There are limited data in adolescents ages 12 to less than 18 years of age and adults.
This medicinal product has been authorised under ‘exceptional circumstances’. This means that due to the rarity of the disease it has not been possible to obtain complete information on this medicinal product.
The European Medicines Agency will review any new information which may become available every year and this SmPC will be updated as necessary.
The pharmacokinetics of fosdenopterin in healthy adult subjects following a single intravenous administration of fosdenopterin are summarised in Table 4. The area under the plasma concentration-time curve (AUC) and the maximum plasma concentration (Cmax) of fosdenopterin increased in an approximately proportional manner with increasing doses.
Table 4. Mean (SD) pharmacokinetic parameters following a single intravenous dose of fosdenopterin in healthy subjects:
Parameter | 0.075 mg/kg1 | 0.24 mg/kg1 | 0.68 mg/kg1 |
---|---|---|---|
Cmax (ng/mL) | 285 (57) | 873 (99) | 2800 (567) |
AUC0-inf (ng*h/mL) | 523 (75) | 1790 (213) | 5960 (1820) |
1 0.075 mg/kg, 0.24 mg/kg, and 0.68 mg/kg doses are 0.08, 0.27, and 0.76 times the recommended maximum dose, respectively.
The volume of distribution (Vd) of fosdenopterin was approximately 300 mL/kg. The plasma protein binding of fosdenopterin ranged from 6 to 12%.
Fosdenopterin is predominantly metabolised through nonenzymatic degradation processes to an inactive oxidation product of endogenous cPMP.
The potential for drug-drug interactions based on cytochrome P450 (CYP) and/or transporter interactions was studied in a number of in vitro studies.
Fosdenopterin does not inhibit CYP1A2, CYP2B6, CYP2C8, CYP2C9, CYP2C19, CYP2D6, or CYP3A4/5 isozymes when tested in vitro in human liver microsomes. There was little or no direct time-dependent or metabolism-dependent inhibition of these isozymes, and the half maximal inhibitory concentration (IC50) values were reported as >500 µM. Fosdenopterin did not demonstrate induction of CYP1A2, CYP2B6, or CYP3A4. Treatment of cultured human hepatocytes with up to 100 µM fosdenopterin produced little or no increase in CYP1A2, CYP2B6, or CYP3A4 mRNA and enzyme activity levels.
Fosdenopterin does not inhibit efflux or uptake transporters. Inhibition of P-gp, BCRP, OATP1B1, OATP1B3, OCT2, OAT1 (20 μM), OAT3, MATE1, and MATE2-K (20 μM) was reported as <10% at 200 μM, while cPMP demonstrated slight inhibition of MATE2-K (25%) and OAT1 (33%) at 200 μM. Fosdenopterin is not a substrate of P-gp, BCRP, OAT1, OAT3, OATP1B1, OATP1B3, OCT2, or MATE2-K, and is possibly a weak substrate for MATE1.

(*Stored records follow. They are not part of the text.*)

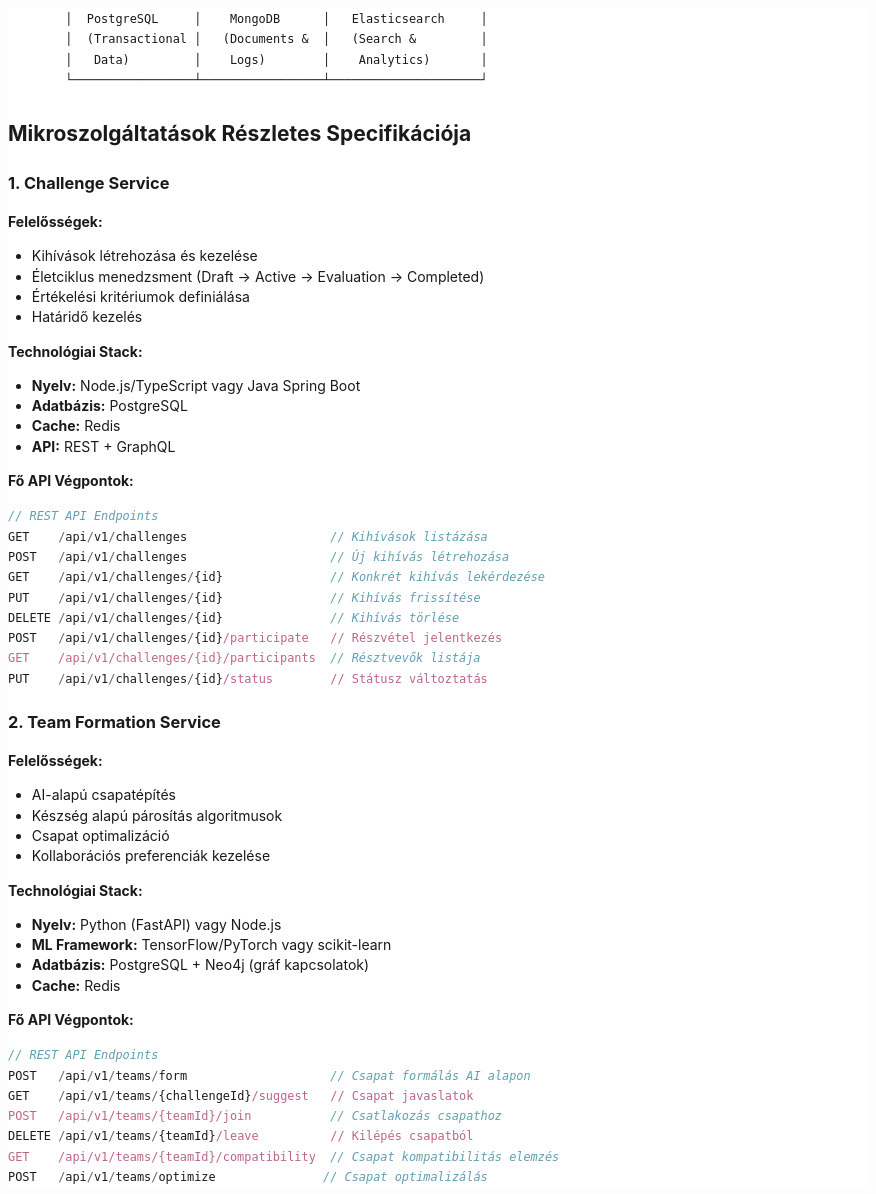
 ```
        │  PostgreSQL     │    MongoDB      │   Elasticsearch     │
        │  (Transactional │   (Documents &  │   (Search &         │
        │   Data)         │    Logs)        │    Analytics)       │
        └─────────────────┴─────────────────┴─────────────────────┘
```

## Mikroszolgáltatások Részletes Specifikációja

### 1. Challenge Service

**Felelősségek:**
- Kihívások létrehozása és kezelése
- Életciklus menedzsment (Draft → Active → Evaluation → Completed)
- Értékelési kritériumok definiálása
- Határidő kezelés

**Technológiai Stack:**
- **Nyelv:** Node.js/TypeScript vagy Java Spring Boot
- **Adatbázis:** PostgreSQL
- **Cache:** Redis
- **API:** REST + GraphQL

**Fő API Végpontok:**
```typescript
// REST API Endpoints
GET    /api/v1/challenges                    // Kihívások listázása
POST   /api/v1/challenges                    // Új kihívás létrehozása
GET    /api/v1/challenges/{id}               // Konkrét kihívás lekérdezése
PUT    /api/v1/challenges/{id}               // Kihívás frissítése
DELETE /api/v1/challenges/{id}               // Kihívás törlése
POST   /api/v1/challenges/{id}/participate   // Részvétel jelentkezés
GET    /api/v1/challenges/{id}/participants  // Résztvevők listája
PUT    /api/v1/challenges/{id}/status        // Státusz változtatás
```

### 2. Team Formation Service

**Felelősségek:**
- AI-alapú csapatépítés
- Készség alapú párosítás algoritmusok
- Csapat optimalizáció
- Kollaborációs preferenciák kezelése

**Technológiai Stack:**
- **Nyelv:** Python (FastAPI) vagy Node.js
- **ML Framework:** TensorFlow/PyTorch vagy scikit-learn
- **Adatbázis:** PostgreSQL + Neo4j (gráf kapcsolatok)
- **Cache:** Redis

**Fő API Végpontok:**
```typescript
// REST API Endpoints
POST   /api/v1/teams/form                    // Csapat formálás AI alapon
GET    /api/v1/teams/{challengeId}/suggest   // Csapat javaslatok
POST   /api/v1/teams/{teamId}/join           // Csatlakozás csapathoz
DELETE /api/v1/teams/{teamId}/leave          // Kilépés csapatból
GET    /api/v1/teams/{teamId}/compatibility  // Csapat kompatibilitás elemzés
POST   /api/v1/teams/optimize               // Csapat optimalizálás
```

The mean total body clearance (CL) of fosdenopterin ranged from 167 to 195 mL/h/kg. The mean half-life of fosdenopterin ranged from 1.2 to 1.7 hours.
Renal clearance of fosdenopterin accounts for approximately 40% of total body clearance.

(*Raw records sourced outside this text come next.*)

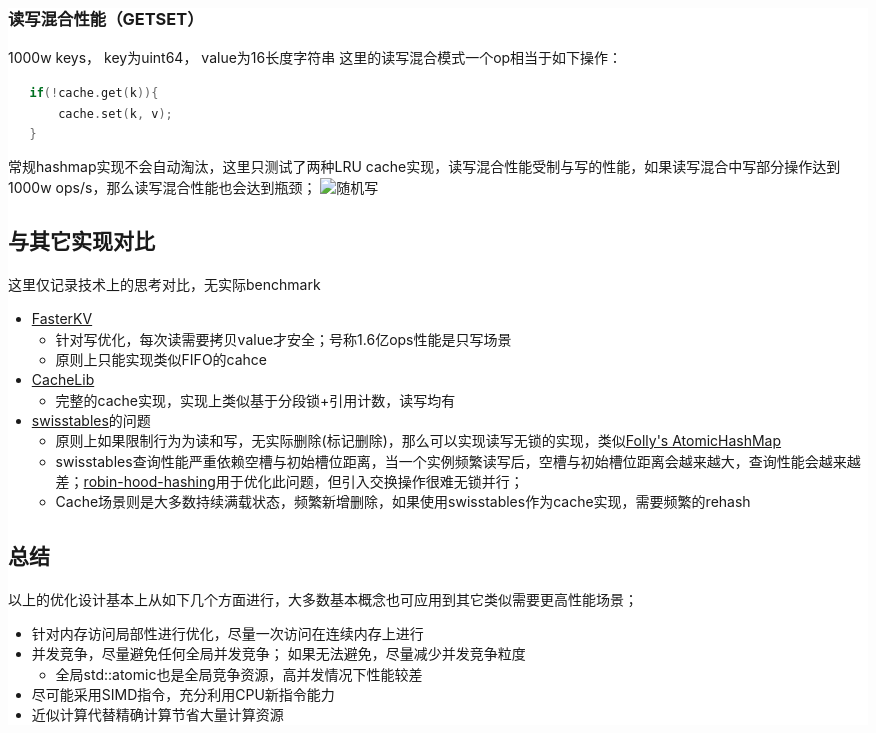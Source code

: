 
### 读写混合性能（GETSET）
1000w keys， key为uint64， value为16长度字符串
这里的读写混合模式一个op相当于如下操作：
```cpp
   if(!cache.get(k)){
       cache.set(k, v);
   }
```
常规hashmap实现不会自动淘汰，这里只测试了两种LRU cache实现，读写混合性能受制与写的性能，如果读写混合中写部分操作达到1000w ops/s，那么读写混合性能也会达到瓶颈；
![随机写](https://git.woa.com/qiyingwang/docs/raw/master/img/rand_cache_getset.png "随机写")


## 与其它实现对比
这里仅记录技术上的思考对比，无实际benchmark
- [FasterKV](https://microsoft.github.io/FASTER/docs/fasterkv-basics/)
  - 针对写优化，每次读需要拷贝value才安全；号称1.6亿ops性能是只写场景
  - 原则上只能实现类似FIFO的cahce
- [CacheLib](https://github.com/facebook/CacheLib)
  - 完整的cache实现，实现上类似基于分段锁+引用计数，读写均有
- [swisstables](https://abseil.io/about/design/swisstables)的问题
  - 原则上如果限制行为为读和写，无实际删除(标记删除)，那么可以实现读写无锁的实现，类似[Folly's AtomicHashMap](https://github.com/facebook/folly/blob/main/folly/docs/AtomicHashMap.md)
  - swisstables查询性能严重依赖空槽与初始槽位距离，当一个实例频繁读写后，空槽与初始槽位距离会越来越大，查询性能会越来越差；[robin-hood-hashing](https://github.com/martinus/robin-hood-hashing)用于优化此问题，但引入交换操作很难无锁并行；
  - Cache场景则是大多数持续满载状态，频繁新增删除，如果使用swisstables作为cache实现，需要频繁的rehash
  
## 总结
以上的优化设计基本上从如下几个方面进行，大多数基本概念也可应用到其它类似需要更高性能场景；
- 针对内存访问局部性进行优化，尽量一次访问在连续内存上进行
- 并发竞争，尽量避免任何全局并发竞争； 如果无法避免，尽量减少并发竞争粒度
  - 全局std::atomic也是全局竞争资源，高并发情况下性能较差
- 尽可能采用SIMD指令，充分利用CPU新指令能力
- 近似计算代替精确计算节省大量计算资源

Studies have not been conducted to evaluate the pharmacokinetics of fosdenopterin in specific patient populations, identified by race, age, or the presence of renal or hepatic impairment. The effect of renal and hepatic impairment on the pharmacokinetics of fosdenopterin is unknown.

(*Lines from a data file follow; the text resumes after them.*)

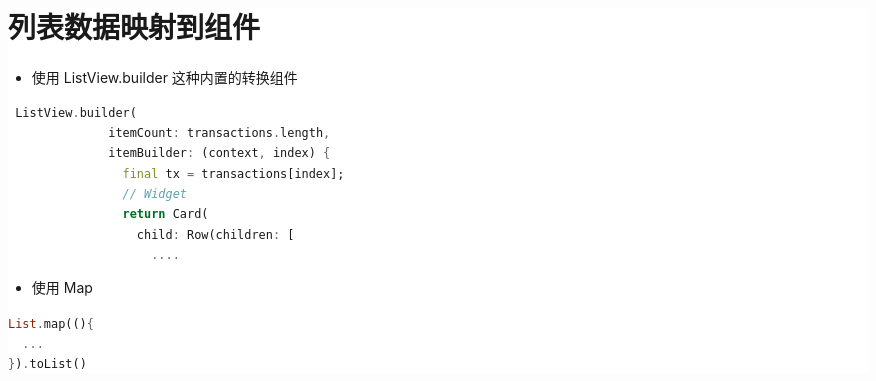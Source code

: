 
# 列表数据映射到组件

- 使用 ListView.builder 这种内置的转换组件
```dart
 ListView.builder(
              itemCount: transactions.length,
              itemBuilder: (context, index) {
                final tx = transactions[index];
                // Widget
                return Card(
                  child: Row(children: [ 
                    ....
```

- 使用 Map 

```dart
List.map((){
  ...
}).toList()
```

Pharmacokinetic properties of fosdenopterin in paediatric MoCD Type A patients are similar to healthy adult subjects.
Nonclinical data reveal no special hazard for humans based on conventional studies of safety pharmacology, repeated dose toxicity in juvenile animals, and genotoxicity.
Carcinogenicity studies have not been conducted with fosdenopterin.
Reproductive and developmental toxicity studies have not been conducted with fosdenopterin.
Fosdenopterin was phototoxic in vitro and in vivo. In rats, cutaneous skin reactions (erythema, oedema, flaking, and eschar) and ophthalmic and histopathologic changes were observed after UV radiation.